– Ты говоришь чепуху и сама знаешь это. Он выглядел вполне здоровым и в хорошей форме, когда выходил из паба. А как он отплясывал, разве нет?
Да, отплясывал… Она танцевала с ним в день его смерти. За какой-нибудь час до нее… Станет ли это воспоминание радовать ее когда-нибудь в будущем?
– Если бы мы не заехали так далеко… – с болью сказала она. – Не были бы там совсем одни…
– Доктор ведь тебе все объяснил, Мегги. Ничего нельзя было поделать, в любом случае. Его погубила… как ее… аневризма. Стенка сердца стала слишком тонкой и порвалась. Слава богу, все произошло быстро. Он не мучился.
– Да, слишком быстро.
Ее рука с кружкой задрожала, она снова отпила.
…Зато потом время тянулось мучительно медленно. Страшные минуты, а может, часы, когда она втаскивала его тело в автомобиль, когда везла от моря, и воздух с трудом проходил ей в горло, а руки коченели на руле…
– Как он гордился тобой, Мегги, – тихо произнес Мерфи. – Я не знавал другого такого отца… И мне он был прямо как второй отец.
– Знаю. – Она протянула руку, убрала со лба Мерфи упавшие волосы. – Он был такой…
Мерфи сказал не для красного словца – он действительно так считал. И подумал вдруг, что потерял уже двух отцов. И почувствовал свою ответственность и еще большую печаль.
– Слушай, – так же негромко сказал он, – хочу, чтоб ты знала, если тебе что-то… любое, что будет нужно… Или твоей семье… только скажи. Поняла?
– Спасибо тебе, Мерфи.
Он внимательно посмотрел на нее. Ох, эта диковатая кельтская голубизна в его глазах!
– Знаю, вам было тяжело, – медленно сказал он, – когда ему пришлось продать землю. И мне тоже… ведь это был я, кто купил ее.
– Не говори так. – Мегги отставила кружку и взяла его за обе руки. – Земля для него мало что значила.
– Но для твоей матери… Она меня…
– Она бы осудила и святого! Хотя деньги от продажи дали ей возможность неплохо жить. Поверь, для нас было легче, что покупателем оказался ты. Ни Брианна, ни я на тебя зла не держим. Ни капельки. – Она заставила себя улыбнуться ему, это было нужно им обоим. – Ты сделал с землей то, чего он не мог и не хотел сделать, – заставил ее приносить пользу. И давай больше не будем говорить про это, ладно?

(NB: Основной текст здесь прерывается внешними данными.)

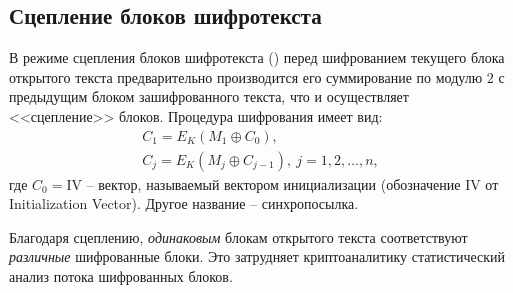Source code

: 


\subsection{Сцепление блоков шифротекста}

В режиме сцепления блоков шифротекста () перед шифрованием текущего блока открытого текста предварительно производится его суммирование по модулю $2$ с предыдущим блоком зашифрованного текста, что и осуществляет <<сцепление>> блоков. Процедура шифрования имеет вид:
\[ \begin{array}{l}
    C_1 = E_K(M_1 \oplus C_0), \\
    C_j = E_K(M_j \oplus C_{j-1}), ~ j = 1, 2, \dots, n,
\end{array} \]
где $C_0 = \textrm{IV}$ -- вектор, называемый вектором инициализации (обозначение $\textrm{IV}$ от Initialization Vector). Другое название -- синхропосылка.

Благодаря сцеплению, \emph{одинаковым} блокам открытого текста соответствуют \emph{различные} шифрованные блоки. Это затрудняет криптоаналитику статистический анализ потока шифрованных блоков.


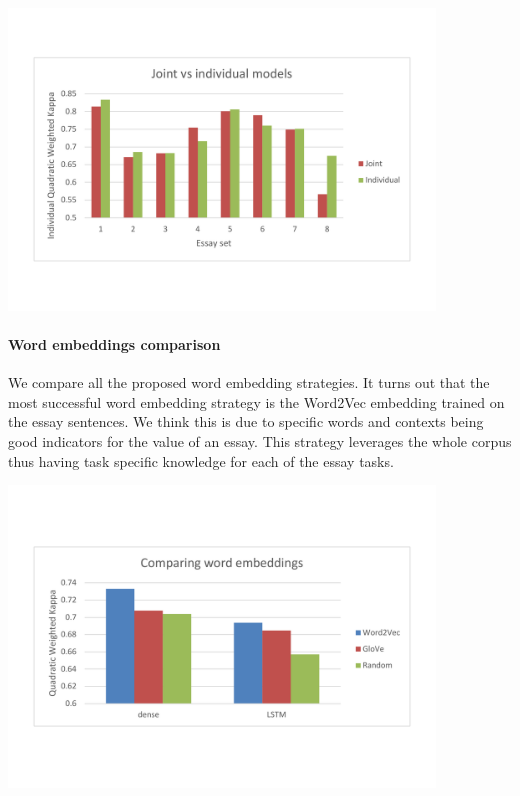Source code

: \documentclass[a4paper,12pt,english]{article}
\begin{document}
\begin{center}
\vspace*{-1.5cm}
\includegraphics[width=0.85\textwidth]{fig/joint_vs_indiv.pdf}
\vspace*{-1.5cm}
\end{center}

\paragraph{Word embeddings comparison} We compare all the proposed word embedding strategies. It turns out that the most successful word embedding strategy is the Word2Vec embedding trained on the essay sentences. We think this is due to specific words and contexts being good indicators for the value of an essay. This strategy leverages the whole corpus thus having task specific knowledge for each of the essay tasks.

\begin{center}
\vspace*{-1.5cm}
\includegraphics[width=0.85\textwidth]{fig/word_embeddings.pdf}
\vspace*{-1.5cm}
\end{center}
\end{document}
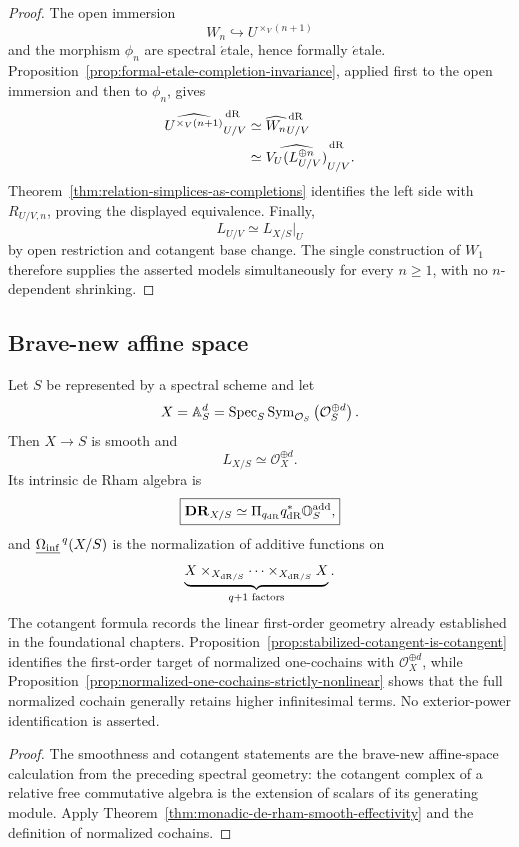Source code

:\begin{proof}
The open immersion
\[
    W_n\hookrightarrow U^{\times_V(n+1)}
\]
and the morphism \(\phi_n\) are spectral \(\acute{e}\)tale, hence formally
\(\acute{e}\)tale.  Proposition~\ref{prop:formal-etale-completion-invariance}, applied first to the
open immersion and then to \(\phi_n\), gives
\[
\begin{aligned}
    \widehat{U^{\times_V(n+1)}}^{\,\dR}_{U/V}
    &\simeq
    \widehat{W_n}^{\,\dR}_{U/V}
    \\
    &\simeq
    \widehat{V_U(L_{U/V}^{\oplus n})}^{\,\dR}_{U/V}.
\end{aligned}
\]
Theorem~\ref{thm:relation-simplices-as-completions} identifies the left side with
\(R_{U/V,n}\), proving the displayed equivalence.  Finally,
\[
    L_{U/V}\simeq L_{X/S}|_U
\]
by open restriction and cotangent base change.  The single construction of \(W_1\) therefore
supplies the asserted models simultaneously for every \(n\geq1\), with no \(n\)-dependent
shrinking.
\end{proof}

\subsection{Brave-new affine space}

\begin{proposition}
\label{prop:monadic-de-rham-affine-space}
Let \(S\) be represented by a spectral scheme and let
\[
    X=\mathbb A_S^d
    =
    \Spec_S
    \Sym_{\mathcal O_S}
    \left(
        \mathcal O_S^{\oplus d}
    \right).
\]
Then \(X\to S\) is smooth and
\[
    L_{X/S}\simeq\mathcal O_X^{\oplus d}.
\]
Its intrinsic de Rham algebra is
\[
\boxed{
    \mathbf{DR}_{X/S}
    \simeq
    \Pi_{q_{\dR}}q_{\dR}^*\mathbb O_S^{\add},
}
\]
and \(\underline{\OmegaInf}^{\,q}(X/S)\) is the normalization of additive functions on
\[
    \underbrace{
        X\times_{X_{\dR/S}}\cdots\times_{X_{\dR/S}}X
    }_{q+1\text{ factors}}.
\]
The cotangent formula records the linear first-order geometry already established in the
foundational chapters.  Proposition~\ref{prop:stabilized-cotangent-is-cotangent} identifies the
first-order target of normalized one-cochains with \(\mathcal O_X^{\oplus d}\), while
Proposition~\ref{prop:normalized-one-cochains-strictly-nonlinear} shows that the full normalized
cochain generally retains higher infinitesimal terms.  No exterior-power identification is asserted.
\end{proposition}

\begin{proof}
The smoothness and cotangent statements are the brave-new affine-space calculation from the
preceding spectral geometry:
the cotangent complex of a relative free commutative algebra is the extension of scalars of its
generating module.  Apply Theorem~\ref{thm:monadic-de-rham-smooth-effectivity} and the definition of
normalized cochains.
\end{proof}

Она огляделась вокруг – словно только что вошла в комнату. Кто-то играл на флейте, и дочь Тима О’Малли, беременная первым ребенком, напевала светлую задушевную песню. Время от времени слышался смех, свободный и жизнерадостный. Плакал чей-то ребенок. Мужчины собирались группами, перебрасывались словами о Томе Конкеннане, о погоде, о заболевшей чалой кобыле Джека Марли, о давшей течь крыше у Донованов.
Женщины тоже толковали о Томе и о погоде, о детях, о свадьбах и похоронах.
Увидела Мегги и совсем старую женщину, их дальнюю родственницу, в стоптанных башмаках и заштопанных чулках; она вязала свитер и что-то рассказывала молодым, собравшимся около нее.